To add to our Christmas cheer, PlayShop has stepped out of their improvising comfort zone to present a sketch comedy show: Sketch Up. Written by James Cain and directed by Sam Phillips (with Simon Haren), it captures many aspects of a secular and materialistic Christmas with more than one reference to snow and none to summer weather (which I find very odd).

The festive tone is set from the get-go by sfx maestro Oliver Devlin and composer /keyboard player Amand Gerbault-Gaylor, who keep busy throughout, enhancing the mood – ranging from sublime through panicked to scary – and backing the nicely-crafted songs.

Will Robertson, Brynley Stent, Johanna Cosgrove and Tom Clarke play to their strengths – which are many – with an eclectic range of often bizarre yet always recognisable characters. The opening sequence captures the childlike wonder and joy of Christmas – but don't be fooled: fear and loathing are never far away.

One splendidly played recurring scenario multi-characterises an extended family gathering, irrevocably infected by inappropriate Aunty Joan and a toxic relationship between a couple that put the kids in differing defensive modes. Surprises abound in each visitation. 

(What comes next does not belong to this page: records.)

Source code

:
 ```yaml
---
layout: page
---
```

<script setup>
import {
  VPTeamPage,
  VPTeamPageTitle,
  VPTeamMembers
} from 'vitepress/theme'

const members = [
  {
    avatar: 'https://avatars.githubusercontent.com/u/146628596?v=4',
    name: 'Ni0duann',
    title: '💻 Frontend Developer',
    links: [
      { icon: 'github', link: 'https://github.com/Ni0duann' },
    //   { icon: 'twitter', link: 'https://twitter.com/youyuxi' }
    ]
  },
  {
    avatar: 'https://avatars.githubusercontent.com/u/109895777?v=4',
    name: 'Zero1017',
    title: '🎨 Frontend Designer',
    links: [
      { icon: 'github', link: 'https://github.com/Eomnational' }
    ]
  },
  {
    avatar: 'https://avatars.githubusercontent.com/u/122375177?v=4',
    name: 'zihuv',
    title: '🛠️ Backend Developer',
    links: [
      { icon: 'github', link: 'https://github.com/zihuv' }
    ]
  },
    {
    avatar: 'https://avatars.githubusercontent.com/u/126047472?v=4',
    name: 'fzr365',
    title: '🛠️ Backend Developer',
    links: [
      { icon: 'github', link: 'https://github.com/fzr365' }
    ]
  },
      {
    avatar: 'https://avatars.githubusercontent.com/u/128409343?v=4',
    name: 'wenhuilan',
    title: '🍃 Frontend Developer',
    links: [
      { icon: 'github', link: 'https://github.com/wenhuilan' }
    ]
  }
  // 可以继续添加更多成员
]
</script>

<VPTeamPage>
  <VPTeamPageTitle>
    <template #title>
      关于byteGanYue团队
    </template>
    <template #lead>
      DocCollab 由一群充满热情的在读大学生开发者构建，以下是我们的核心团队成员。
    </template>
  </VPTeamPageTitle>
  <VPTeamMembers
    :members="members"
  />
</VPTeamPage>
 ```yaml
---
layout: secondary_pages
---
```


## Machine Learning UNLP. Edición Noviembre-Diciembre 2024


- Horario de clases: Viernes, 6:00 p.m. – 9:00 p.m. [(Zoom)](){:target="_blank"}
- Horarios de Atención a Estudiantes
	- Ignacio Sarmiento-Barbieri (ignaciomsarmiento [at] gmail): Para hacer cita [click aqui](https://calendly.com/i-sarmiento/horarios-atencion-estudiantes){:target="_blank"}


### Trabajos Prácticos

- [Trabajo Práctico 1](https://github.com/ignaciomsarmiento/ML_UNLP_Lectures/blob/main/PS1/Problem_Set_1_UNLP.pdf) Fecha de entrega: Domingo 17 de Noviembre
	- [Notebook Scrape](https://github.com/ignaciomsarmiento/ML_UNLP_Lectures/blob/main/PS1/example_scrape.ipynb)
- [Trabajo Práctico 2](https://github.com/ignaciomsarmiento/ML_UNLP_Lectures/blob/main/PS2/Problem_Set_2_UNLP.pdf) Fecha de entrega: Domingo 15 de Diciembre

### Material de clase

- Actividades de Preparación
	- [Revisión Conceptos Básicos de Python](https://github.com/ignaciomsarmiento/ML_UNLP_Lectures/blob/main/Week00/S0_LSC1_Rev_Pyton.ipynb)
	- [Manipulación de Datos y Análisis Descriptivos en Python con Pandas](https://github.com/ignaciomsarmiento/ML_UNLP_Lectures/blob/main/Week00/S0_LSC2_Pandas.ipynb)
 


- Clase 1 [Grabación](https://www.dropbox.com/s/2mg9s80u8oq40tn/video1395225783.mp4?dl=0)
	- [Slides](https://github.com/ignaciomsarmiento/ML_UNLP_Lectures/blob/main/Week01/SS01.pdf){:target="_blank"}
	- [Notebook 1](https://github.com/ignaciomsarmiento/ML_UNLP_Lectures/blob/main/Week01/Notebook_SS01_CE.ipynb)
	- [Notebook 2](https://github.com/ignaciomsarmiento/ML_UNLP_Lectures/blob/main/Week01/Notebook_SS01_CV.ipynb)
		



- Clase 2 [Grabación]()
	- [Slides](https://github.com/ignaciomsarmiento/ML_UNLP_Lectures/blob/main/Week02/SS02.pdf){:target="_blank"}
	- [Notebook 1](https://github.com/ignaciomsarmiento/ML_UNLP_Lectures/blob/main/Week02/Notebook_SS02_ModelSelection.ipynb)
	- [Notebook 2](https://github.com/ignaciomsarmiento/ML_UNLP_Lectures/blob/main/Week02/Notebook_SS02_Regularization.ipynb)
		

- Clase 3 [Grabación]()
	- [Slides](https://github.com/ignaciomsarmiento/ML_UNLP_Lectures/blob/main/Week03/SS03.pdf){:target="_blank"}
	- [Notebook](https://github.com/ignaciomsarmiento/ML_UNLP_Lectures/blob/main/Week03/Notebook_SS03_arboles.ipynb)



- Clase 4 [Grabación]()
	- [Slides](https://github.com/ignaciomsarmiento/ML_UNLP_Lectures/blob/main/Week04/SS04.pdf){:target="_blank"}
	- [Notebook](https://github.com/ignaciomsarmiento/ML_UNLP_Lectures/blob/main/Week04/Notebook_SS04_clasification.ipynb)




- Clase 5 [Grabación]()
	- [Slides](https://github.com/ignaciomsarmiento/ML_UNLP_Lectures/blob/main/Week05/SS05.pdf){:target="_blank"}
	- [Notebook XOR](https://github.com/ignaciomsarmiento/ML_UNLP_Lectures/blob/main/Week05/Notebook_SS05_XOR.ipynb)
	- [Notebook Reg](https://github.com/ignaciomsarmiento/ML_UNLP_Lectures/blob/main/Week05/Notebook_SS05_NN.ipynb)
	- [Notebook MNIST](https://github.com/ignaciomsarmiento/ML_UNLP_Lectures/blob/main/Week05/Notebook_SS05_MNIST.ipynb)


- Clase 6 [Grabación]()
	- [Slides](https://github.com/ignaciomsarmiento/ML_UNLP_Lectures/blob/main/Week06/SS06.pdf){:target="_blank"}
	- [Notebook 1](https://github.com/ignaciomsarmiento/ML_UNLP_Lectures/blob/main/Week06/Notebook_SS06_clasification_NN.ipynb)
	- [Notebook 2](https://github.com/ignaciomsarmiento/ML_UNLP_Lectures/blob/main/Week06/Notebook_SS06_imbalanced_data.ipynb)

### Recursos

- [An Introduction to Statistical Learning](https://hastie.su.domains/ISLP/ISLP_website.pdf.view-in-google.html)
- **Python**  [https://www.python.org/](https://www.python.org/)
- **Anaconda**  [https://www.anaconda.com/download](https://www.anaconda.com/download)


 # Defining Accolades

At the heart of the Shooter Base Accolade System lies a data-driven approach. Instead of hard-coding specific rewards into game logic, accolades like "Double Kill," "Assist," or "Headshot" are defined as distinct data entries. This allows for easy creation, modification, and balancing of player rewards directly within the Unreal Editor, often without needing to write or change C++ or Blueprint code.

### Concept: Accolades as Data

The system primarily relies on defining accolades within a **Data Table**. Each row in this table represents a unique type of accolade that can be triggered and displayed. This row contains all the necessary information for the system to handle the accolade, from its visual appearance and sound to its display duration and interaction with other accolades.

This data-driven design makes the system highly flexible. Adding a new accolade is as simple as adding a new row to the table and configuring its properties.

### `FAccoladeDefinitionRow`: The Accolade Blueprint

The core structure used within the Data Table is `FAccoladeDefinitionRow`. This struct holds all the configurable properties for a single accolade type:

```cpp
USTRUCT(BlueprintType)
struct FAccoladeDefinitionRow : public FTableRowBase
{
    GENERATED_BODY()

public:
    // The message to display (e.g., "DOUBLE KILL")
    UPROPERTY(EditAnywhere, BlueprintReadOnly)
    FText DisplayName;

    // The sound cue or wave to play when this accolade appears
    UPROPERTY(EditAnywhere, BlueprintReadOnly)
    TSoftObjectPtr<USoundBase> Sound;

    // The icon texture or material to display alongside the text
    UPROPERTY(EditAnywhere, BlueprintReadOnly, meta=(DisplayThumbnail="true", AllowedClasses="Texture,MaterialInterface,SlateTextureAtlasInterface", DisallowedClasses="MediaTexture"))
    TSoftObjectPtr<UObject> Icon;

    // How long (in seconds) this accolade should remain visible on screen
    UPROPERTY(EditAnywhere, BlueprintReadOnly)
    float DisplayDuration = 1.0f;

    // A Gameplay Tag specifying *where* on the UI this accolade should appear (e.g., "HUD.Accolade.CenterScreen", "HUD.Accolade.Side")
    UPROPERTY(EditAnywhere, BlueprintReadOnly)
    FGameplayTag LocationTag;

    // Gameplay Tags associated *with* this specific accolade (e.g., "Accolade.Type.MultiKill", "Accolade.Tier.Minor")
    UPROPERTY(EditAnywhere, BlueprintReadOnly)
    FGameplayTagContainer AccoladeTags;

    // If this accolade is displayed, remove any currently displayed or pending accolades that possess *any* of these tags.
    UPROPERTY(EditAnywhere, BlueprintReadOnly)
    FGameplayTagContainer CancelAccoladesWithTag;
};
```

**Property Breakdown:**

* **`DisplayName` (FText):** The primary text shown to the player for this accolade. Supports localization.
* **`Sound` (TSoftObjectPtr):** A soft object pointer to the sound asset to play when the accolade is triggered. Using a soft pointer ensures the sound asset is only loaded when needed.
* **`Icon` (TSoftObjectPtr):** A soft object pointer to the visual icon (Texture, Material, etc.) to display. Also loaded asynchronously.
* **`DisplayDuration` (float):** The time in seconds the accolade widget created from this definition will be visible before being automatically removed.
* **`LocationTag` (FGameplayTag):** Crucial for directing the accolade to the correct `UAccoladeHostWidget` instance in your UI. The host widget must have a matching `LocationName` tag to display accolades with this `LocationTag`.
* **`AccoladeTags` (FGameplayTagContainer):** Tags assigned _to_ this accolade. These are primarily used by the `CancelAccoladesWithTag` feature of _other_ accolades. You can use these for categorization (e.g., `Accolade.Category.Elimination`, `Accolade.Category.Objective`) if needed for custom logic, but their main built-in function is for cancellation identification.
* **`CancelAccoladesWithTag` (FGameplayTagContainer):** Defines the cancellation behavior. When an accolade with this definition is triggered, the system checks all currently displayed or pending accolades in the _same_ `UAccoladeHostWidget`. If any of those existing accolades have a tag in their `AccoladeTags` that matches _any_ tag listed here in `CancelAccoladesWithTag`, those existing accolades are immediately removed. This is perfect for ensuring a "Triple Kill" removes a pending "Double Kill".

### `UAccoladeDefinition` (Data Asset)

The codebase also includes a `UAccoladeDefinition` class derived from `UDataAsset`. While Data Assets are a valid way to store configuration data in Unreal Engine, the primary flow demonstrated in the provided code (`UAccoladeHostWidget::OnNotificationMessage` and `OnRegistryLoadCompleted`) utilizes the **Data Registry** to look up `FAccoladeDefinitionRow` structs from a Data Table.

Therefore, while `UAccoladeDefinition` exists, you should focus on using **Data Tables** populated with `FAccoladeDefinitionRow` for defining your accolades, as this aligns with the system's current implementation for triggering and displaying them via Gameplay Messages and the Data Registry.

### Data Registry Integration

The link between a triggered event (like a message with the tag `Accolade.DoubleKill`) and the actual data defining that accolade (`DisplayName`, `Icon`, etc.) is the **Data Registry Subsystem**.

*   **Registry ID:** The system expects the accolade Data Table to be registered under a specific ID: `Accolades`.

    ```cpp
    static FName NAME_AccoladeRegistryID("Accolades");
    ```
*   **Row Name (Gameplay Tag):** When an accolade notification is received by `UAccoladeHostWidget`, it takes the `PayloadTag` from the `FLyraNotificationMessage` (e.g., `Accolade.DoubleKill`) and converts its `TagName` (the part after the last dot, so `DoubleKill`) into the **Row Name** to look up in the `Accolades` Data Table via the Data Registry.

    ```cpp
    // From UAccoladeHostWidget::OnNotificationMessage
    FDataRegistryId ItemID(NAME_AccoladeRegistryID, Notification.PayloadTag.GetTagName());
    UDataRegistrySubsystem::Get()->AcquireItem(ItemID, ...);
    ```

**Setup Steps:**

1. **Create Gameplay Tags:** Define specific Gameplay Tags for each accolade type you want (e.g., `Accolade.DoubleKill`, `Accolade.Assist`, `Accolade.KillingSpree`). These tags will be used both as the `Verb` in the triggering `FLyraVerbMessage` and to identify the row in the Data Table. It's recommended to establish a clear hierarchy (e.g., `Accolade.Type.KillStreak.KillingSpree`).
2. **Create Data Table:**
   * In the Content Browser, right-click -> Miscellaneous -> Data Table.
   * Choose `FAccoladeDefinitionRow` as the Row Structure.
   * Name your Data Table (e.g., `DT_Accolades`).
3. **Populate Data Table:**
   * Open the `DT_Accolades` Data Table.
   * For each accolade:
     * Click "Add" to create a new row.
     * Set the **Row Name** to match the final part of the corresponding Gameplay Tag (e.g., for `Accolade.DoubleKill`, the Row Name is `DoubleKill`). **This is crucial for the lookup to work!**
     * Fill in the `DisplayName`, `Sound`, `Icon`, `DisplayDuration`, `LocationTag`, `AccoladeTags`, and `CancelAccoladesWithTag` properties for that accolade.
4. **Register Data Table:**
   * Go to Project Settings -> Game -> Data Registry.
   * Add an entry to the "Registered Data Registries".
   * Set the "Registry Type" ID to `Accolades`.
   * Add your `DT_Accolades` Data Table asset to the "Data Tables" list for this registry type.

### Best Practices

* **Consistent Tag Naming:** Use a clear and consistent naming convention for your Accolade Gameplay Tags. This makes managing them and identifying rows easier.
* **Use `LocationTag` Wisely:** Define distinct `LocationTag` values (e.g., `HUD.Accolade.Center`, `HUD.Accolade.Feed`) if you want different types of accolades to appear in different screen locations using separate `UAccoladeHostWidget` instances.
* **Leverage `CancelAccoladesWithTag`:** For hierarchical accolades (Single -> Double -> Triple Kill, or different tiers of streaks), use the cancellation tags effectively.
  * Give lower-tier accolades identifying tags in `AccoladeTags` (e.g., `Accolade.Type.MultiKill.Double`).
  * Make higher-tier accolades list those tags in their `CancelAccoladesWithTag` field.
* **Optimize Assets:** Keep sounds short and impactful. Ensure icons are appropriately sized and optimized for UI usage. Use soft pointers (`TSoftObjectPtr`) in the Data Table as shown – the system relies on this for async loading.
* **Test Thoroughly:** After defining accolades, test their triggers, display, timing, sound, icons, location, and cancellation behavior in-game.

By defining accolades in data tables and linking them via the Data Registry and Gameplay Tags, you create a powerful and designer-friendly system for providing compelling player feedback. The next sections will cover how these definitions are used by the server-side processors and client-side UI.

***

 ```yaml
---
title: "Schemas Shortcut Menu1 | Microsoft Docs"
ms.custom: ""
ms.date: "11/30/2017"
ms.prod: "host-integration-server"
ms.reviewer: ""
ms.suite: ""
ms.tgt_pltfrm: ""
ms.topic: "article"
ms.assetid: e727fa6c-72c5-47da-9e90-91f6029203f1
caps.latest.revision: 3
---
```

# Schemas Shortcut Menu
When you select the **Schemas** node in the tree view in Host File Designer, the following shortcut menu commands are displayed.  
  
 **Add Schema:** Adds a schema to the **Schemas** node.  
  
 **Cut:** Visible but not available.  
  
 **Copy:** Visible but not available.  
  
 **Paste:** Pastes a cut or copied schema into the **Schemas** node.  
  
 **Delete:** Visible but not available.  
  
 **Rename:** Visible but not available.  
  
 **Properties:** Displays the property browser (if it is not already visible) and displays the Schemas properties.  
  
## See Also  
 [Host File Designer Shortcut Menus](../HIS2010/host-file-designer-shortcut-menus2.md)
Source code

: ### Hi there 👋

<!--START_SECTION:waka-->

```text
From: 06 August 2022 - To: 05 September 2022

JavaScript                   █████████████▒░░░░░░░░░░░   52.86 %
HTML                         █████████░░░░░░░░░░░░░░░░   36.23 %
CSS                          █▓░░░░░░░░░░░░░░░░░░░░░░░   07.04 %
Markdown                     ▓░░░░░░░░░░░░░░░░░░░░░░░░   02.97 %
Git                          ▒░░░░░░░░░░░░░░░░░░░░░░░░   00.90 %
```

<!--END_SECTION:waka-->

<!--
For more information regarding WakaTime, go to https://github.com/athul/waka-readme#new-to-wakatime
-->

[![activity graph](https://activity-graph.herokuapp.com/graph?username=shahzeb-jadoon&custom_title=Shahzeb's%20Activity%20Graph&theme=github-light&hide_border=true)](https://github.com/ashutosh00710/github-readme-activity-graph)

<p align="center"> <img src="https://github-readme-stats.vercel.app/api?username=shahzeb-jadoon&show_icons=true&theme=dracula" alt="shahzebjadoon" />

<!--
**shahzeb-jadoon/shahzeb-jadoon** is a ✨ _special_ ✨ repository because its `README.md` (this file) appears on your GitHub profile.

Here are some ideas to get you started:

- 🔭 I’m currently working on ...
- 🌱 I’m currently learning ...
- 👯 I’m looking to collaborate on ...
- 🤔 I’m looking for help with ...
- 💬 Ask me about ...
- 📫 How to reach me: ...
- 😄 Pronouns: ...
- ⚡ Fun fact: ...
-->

Another involves the simple ritual of gift-giving and cleverly brings an audience member into the loop to help capture the excruciating embarrassment of … (you'll have to go to get it – or not). The titular crackers with their lame ‘jokes' come into their own here too.  

Cast(e) as the inmates of an old folks home we get hyper motivation to have fun. Two very different Santas vie for their share of the ‘market'. A problematic Son runs expletive-added rings around his attempting to be PC Mother while Dad is absent in Abu Dhabi and Uncle Pete radiates his influence from another place.

Pathos comes with a Santa-hatted dog reliving the joys of Christmas as trust humans … do as they feel they must. And punctuating the sketches are ‘personal' stories from each of the cast which each give rise to a song.

Cain's scripts are strong in characterisation, dramatic subtext and conflict – which all four performers exploit to the hilt as the sure directorial hands of Phillips and Haren modulate the flow to pleasing effect.

Jasmine Shadbolt's set of huge and smaller gift-wrapped parcels facilitates swift re-settings for different scenes, her costume elements sketch in just enough for each character and Rowan McShane's lighting abets the whole entertaining enterprise. 

Sketch comedy, delivered in revues, used to be a mainstay of the Wellington theatre scene, giving many scriptwriters – e.g. Roger Hall – a place to play around and find their playwright voice. TV comedy took to it for a while and an Auckland style has emerged ... But in recent decades, sketch-wise – aside from the specifically political satire of James Nokise's Public Service Announcements – improv formats have tended to fill the contemporary satire gap in Wellington theatres. PlayShop's Sketch Up is therefore a very welcome rediscovery of live social satire.